[发明专利]从噬菌体抗体库中筛选和验证抗狂犬病病毒中和抗体的方法及筛选试剂盒

说明书

本发明涉及生物医药工程技术领域，公开了一种从噬菌体抗体库中筛选和验证抗狂犬病病毒中和抗体的方法，包括A、单克隆噬菌体抗体培养，并取培养上清液；B、定性分析：将步骤A中的培养上清液置于96孔板中，依次经DMEM培养基以及中和用病毒中和、BSR细胞悬液培养、预冷丙酮固定后，与稀释后的FITC标记的抗狂犬病病毒核蛋白抗体共孵育，选择可明显抑制病毒感染的克隆测序，排除重复的序列，初步获得中和活性各不相同的抗狂犬病病毒抗体序列；C、定量分析：挑选不同序列有中和活性的各个克隆，重新制备噬菌体抗体颗粒，纯化并稀释一定倍数后采用RFFIT法测定体外中和活性；以及D、全分子抗体瞬时表达和活性分析。

技术领域

本发明涉及生物医药工程技术领域，具体涉及一种从噬菌体抗体库中筛选和验证抗狂犬病病毒中和抗体的方法及抗体筛选试剂盒。

背景技术

狂犬病是一种严重的致死性疾病，人和所有温血动物均易感染。狂犬病属弹状病毒科，主要分为7个基因型。狂犬病病毒为RNA病毒，其编码核蛋白(N)、磷蛋白(P)、基质蛋白(M)、依赖RNA的RNA多聚酶(L)和糖蛋白(G)五种结构蛋白，其中糖蛋白(Glycoprotein，G)为跨膜蛋白，构成病毒表面的突起，是主要保护性抗原，可以诱导保护性抗体产生。糖蛋白主要由3个主要抗原表位及其他次要表位组成，表位I位于AA226-331，是一个线性表位；表位II是由AA34-42和AA198-200组成的一个构象表位；表位III是由AA330-338构成的构象表位；G5表位是一个线性表位，由AA261-264组成；G1表位由AA341-343构成。

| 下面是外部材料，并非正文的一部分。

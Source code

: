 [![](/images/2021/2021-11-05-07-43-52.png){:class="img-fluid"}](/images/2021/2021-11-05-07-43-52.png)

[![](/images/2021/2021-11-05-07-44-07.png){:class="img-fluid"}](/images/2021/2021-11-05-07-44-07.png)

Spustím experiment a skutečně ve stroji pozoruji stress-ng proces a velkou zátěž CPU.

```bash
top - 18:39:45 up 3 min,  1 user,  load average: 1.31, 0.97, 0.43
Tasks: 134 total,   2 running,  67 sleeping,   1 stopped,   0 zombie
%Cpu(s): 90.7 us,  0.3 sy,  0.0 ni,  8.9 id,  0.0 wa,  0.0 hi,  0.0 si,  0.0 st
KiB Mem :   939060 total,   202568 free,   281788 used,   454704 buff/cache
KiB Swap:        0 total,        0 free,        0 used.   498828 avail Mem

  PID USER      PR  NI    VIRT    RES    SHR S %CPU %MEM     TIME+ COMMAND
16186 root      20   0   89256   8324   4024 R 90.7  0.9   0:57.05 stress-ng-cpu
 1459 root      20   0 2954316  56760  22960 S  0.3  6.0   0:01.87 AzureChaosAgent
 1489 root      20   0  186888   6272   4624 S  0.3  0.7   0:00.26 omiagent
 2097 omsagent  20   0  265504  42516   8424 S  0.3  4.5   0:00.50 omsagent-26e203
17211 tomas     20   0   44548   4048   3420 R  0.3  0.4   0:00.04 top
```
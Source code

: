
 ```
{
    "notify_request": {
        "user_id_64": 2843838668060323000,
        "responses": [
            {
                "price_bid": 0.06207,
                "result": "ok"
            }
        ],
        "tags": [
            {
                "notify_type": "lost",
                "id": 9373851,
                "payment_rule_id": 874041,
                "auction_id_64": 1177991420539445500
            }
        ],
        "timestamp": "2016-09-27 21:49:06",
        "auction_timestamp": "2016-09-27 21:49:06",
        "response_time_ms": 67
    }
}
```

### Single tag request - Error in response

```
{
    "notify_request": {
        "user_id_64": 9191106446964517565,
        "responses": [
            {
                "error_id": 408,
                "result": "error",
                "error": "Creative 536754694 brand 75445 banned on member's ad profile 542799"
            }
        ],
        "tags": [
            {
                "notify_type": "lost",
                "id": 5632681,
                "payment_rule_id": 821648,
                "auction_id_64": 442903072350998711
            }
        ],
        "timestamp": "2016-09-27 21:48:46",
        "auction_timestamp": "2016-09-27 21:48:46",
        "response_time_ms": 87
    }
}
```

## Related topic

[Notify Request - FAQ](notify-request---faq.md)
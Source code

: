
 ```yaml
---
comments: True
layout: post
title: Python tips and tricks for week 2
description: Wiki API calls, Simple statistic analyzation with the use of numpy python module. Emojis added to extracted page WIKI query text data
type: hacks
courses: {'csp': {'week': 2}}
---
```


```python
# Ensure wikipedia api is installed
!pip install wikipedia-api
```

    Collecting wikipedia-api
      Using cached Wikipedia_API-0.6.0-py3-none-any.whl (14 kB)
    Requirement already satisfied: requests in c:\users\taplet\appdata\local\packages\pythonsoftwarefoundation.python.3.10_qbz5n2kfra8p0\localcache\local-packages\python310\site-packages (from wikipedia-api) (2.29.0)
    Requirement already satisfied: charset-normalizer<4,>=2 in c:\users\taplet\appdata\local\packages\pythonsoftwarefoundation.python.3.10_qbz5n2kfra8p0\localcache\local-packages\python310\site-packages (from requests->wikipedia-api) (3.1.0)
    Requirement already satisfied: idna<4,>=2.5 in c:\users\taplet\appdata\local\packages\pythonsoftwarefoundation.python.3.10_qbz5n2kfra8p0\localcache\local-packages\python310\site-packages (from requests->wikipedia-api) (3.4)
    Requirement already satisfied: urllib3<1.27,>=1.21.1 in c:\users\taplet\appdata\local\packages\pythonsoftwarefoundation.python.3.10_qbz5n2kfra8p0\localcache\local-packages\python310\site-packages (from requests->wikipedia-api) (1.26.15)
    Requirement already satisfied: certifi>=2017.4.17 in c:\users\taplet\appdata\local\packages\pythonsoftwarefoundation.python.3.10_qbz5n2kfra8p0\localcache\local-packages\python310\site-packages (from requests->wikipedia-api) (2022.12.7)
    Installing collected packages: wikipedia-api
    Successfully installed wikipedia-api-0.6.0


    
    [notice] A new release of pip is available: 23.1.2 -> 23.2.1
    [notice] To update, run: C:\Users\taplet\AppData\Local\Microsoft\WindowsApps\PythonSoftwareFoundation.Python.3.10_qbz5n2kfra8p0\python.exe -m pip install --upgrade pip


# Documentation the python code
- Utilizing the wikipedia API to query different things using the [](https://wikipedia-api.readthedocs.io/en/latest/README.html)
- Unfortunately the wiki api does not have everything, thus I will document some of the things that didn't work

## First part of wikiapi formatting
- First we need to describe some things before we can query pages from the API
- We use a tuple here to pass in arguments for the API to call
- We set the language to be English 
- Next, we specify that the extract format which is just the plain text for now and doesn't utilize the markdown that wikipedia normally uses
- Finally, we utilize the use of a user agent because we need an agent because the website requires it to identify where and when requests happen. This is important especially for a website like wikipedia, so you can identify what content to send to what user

狂犬病目前仍然缺乏有效的治疗手段，一旦发病几乎100％死亡，对狂犬病的预防主要使用狂犬病病毒疫苗进行，由于疫苗接种到产生抗体需要一定时间，因此，对于III级以上暴露必须同时使用抗狂犬病病毒免疫球蛋白。目前市场上的抗狂犬病病毒免疫球蛋白均存在一定问题或限制，如由于血源来源问题而无法大量生产、潜在的疾病传播风险或血清病等。抗狂犬病病毒单克隆抗体克服了上述产品的缺点，是非常有希望的升级替换产品。噬菌体抗体库技术是获得抗体序列的主要技术之一，广泛应用于抗体的筛选。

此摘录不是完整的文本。